Settling Parties In Government Consent Orders Have CERCLA Claims For Contribution Not Cost Recovery


To the extent there was any remaining uncertainty, the Sixth Circuit has now made crystalline that a party settling some or all of its liability under CERCLA with the United States or a state has a contribution claim under Section 113 and not a cost recovery action under Section 107. Additionally, that contribution claim must be brought within three years of the date of any judgment entering the settlement or of any administrative order memorializing the settlement. No “if, ands, or buts.”

The Sixth Circuit decision was Hobart Corporation v. Waste Management of Ohio, Inc. It involved three PRPs who entered into an Administrative Settlement Agreement and Order on Consent with the US EPA to perform the RI/FS at an Ohio Landfill and to pay certain of the government’s costs.
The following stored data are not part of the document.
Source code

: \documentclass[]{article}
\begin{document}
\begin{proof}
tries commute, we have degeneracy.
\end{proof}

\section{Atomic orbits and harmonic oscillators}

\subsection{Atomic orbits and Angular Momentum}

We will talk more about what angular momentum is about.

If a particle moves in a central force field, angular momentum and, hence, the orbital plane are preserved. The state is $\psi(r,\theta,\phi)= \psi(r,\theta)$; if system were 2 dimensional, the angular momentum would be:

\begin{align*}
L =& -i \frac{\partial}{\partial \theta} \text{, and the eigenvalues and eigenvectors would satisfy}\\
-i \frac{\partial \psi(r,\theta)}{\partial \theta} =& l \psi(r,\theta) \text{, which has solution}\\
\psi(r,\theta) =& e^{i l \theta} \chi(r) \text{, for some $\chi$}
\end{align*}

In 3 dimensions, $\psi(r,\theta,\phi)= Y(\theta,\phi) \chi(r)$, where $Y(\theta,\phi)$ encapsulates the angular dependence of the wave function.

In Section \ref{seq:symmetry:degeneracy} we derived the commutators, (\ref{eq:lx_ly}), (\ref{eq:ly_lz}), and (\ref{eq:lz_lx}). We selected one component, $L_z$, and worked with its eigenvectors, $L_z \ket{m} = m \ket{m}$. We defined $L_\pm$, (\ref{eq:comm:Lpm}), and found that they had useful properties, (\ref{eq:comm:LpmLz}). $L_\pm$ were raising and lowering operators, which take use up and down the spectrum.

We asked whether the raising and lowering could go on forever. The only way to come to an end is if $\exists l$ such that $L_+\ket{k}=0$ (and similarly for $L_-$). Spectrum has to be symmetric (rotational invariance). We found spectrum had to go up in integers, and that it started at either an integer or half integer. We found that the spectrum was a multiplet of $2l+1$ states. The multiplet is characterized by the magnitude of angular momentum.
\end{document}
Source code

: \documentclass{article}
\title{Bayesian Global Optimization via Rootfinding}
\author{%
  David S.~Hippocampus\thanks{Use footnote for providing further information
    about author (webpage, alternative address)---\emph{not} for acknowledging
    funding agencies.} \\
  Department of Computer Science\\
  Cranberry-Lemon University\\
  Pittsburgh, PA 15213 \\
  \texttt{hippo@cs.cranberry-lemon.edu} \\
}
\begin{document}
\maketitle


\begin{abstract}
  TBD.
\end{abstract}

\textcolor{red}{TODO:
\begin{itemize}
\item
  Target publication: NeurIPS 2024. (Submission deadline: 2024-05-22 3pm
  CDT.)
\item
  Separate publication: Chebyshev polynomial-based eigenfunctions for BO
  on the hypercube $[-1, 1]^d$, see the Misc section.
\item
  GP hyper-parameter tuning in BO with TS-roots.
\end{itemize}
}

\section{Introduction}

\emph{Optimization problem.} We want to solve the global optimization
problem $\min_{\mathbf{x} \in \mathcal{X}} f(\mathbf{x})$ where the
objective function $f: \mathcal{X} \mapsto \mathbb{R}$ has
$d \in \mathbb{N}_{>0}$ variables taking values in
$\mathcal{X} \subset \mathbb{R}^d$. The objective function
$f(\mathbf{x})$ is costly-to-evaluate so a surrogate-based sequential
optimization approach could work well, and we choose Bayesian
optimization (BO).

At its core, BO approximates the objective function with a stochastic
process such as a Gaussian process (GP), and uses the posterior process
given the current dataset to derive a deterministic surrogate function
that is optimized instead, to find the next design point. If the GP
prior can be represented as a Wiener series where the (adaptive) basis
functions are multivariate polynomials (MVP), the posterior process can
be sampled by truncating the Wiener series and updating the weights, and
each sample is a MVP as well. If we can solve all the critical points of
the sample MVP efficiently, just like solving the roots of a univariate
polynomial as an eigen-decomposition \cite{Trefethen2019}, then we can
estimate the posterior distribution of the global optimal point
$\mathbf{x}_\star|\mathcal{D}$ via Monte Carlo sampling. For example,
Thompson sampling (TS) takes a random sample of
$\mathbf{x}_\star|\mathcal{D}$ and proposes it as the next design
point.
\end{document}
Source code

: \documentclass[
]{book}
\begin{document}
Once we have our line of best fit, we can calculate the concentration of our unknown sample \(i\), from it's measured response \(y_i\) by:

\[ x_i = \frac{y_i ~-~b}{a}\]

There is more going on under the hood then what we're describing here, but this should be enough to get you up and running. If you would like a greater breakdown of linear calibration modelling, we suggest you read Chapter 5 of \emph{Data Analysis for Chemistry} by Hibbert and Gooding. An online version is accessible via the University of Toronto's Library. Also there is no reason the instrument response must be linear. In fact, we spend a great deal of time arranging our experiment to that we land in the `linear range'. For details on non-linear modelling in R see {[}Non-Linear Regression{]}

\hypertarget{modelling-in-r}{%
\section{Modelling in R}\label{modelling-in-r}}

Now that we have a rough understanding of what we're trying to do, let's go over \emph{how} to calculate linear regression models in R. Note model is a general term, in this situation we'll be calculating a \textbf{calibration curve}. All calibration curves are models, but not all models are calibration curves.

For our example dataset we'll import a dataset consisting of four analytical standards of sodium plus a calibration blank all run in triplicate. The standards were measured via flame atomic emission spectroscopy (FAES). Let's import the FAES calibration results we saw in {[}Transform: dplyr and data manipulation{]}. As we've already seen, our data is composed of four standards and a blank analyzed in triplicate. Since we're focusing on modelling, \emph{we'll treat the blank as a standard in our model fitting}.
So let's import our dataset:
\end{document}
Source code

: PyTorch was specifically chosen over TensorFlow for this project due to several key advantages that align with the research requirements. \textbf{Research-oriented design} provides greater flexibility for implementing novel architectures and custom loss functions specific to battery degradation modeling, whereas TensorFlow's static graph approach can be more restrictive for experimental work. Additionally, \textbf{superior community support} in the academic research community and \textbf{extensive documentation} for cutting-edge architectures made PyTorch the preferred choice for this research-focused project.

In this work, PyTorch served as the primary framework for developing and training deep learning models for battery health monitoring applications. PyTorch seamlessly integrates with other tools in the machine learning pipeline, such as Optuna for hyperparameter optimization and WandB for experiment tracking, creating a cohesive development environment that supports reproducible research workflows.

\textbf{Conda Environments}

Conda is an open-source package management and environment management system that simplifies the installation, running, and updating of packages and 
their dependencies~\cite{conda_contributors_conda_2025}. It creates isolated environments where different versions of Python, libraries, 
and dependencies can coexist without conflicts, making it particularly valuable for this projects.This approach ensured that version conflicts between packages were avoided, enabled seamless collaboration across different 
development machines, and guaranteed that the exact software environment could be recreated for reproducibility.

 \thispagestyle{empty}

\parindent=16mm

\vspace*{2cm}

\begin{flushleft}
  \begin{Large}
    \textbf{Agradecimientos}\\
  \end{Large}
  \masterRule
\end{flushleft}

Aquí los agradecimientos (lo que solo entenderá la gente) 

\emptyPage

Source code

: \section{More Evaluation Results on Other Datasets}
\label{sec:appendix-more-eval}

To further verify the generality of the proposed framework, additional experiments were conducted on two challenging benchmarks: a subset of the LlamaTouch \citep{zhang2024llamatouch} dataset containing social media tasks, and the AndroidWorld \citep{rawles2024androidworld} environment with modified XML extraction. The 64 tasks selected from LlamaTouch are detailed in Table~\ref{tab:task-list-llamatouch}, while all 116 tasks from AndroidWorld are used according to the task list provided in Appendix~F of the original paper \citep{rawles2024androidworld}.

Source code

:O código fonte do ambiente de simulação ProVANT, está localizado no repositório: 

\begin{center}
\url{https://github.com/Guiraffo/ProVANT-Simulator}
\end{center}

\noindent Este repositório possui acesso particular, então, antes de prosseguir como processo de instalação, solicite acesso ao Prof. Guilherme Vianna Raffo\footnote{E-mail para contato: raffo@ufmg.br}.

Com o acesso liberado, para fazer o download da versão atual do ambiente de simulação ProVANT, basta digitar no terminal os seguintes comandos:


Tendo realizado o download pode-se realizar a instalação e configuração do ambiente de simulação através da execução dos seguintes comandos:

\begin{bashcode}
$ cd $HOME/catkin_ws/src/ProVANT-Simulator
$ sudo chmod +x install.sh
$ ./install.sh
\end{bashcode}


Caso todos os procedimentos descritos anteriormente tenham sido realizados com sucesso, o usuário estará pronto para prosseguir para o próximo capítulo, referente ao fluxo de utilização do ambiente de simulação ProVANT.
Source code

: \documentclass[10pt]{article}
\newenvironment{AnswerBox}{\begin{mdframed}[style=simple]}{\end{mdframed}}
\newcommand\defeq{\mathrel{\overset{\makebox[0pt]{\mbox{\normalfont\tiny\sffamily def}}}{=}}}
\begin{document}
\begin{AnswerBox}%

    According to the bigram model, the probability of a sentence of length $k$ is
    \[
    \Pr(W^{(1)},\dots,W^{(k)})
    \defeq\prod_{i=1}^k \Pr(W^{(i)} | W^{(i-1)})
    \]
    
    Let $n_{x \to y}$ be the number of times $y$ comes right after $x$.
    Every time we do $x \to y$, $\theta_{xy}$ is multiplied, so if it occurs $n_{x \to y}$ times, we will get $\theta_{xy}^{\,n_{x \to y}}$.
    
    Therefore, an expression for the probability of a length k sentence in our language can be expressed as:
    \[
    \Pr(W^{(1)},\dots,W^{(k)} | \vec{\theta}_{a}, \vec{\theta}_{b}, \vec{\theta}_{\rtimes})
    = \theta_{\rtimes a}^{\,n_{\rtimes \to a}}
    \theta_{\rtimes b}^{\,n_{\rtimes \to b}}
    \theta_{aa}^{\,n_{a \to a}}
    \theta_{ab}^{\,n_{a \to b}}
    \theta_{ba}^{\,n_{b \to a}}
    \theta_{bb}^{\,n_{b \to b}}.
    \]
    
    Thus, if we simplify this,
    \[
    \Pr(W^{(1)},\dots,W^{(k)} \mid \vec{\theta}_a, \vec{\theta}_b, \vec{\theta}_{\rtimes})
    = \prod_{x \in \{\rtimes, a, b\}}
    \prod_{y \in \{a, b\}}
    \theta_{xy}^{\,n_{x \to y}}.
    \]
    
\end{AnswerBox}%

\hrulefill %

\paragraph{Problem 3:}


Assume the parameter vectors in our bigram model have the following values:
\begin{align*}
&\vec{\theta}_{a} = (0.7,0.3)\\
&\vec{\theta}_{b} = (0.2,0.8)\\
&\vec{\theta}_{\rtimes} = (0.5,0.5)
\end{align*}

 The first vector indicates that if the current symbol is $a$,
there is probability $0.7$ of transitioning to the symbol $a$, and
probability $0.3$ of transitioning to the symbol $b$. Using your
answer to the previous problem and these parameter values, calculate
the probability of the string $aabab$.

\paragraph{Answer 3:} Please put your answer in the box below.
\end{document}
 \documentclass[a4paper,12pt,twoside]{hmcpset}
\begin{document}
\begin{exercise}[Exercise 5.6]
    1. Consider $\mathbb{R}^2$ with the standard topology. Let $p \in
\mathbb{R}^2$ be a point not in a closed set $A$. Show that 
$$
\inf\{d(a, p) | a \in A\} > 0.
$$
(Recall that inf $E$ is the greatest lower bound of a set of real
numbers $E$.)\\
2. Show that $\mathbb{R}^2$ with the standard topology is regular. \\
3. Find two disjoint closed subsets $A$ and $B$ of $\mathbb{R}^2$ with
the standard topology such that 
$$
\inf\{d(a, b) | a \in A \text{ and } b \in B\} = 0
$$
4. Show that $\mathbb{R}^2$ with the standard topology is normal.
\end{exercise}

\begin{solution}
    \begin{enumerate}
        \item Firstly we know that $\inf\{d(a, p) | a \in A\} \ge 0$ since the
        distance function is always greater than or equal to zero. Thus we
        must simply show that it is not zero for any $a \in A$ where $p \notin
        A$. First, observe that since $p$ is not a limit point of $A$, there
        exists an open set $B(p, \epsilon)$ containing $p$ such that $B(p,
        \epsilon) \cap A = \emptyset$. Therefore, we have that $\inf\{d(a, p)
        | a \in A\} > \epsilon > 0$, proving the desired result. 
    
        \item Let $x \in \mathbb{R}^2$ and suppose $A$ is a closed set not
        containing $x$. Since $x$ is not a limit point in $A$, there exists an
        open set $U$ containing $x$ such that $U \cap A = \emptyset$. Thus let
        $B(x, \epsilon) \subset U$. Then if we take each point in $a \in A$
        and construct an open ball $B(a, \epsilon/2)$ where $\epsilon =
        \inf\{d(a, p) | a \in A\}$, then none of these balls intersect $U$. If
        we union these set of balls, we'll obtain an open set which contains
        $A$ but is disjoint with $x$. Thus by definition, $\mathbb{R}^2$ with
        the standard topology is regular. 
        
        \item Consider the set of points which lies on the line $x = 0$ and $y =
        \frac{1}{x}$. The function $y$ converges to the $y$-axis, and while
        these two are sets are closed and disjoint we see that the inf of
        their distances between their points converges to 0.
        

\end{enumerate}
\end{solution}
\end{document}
Almost four years later, the settling parties first brought an action against other PRPs who had also used the landfill. That action asserted both cost recovery and contribution claims. Noting that a PRP could not pursue both a CERCLA cost recovery and a contribution action, the Sixth Circuit ruled that the settling parties had only a contribution action – a conclusion that was hardly surprising given that the Consent Order expressly recited that

“The Parties agree that this Settlement Agreement constitutes an administrative settlement for purposes of Section 113(f)(3)(B) of CERCLA pursuant to which [the settling PRPs] have … resolved their liability to the United States….”

While conceding that there was some ambiguity as to the types of administrative orders that might be subject to the three year statute of limitation for contribution in Section 113(f)(3)B), the court nonetheless ruled that the settling parties’ contribution claim was time-barred.

Given CERCLA’s strong policy preference for early settlements, the decision might strike some as a harsh result akin to shooting the volunteers. Presumably, however, the court took the view that the settling parties reasonably should have known in light of Aviall that they might be limited to a contribution claim and thus should have acted prudently to assert their claim within the three year contribution statute of limitations.  In any event, everyone’s now been warned.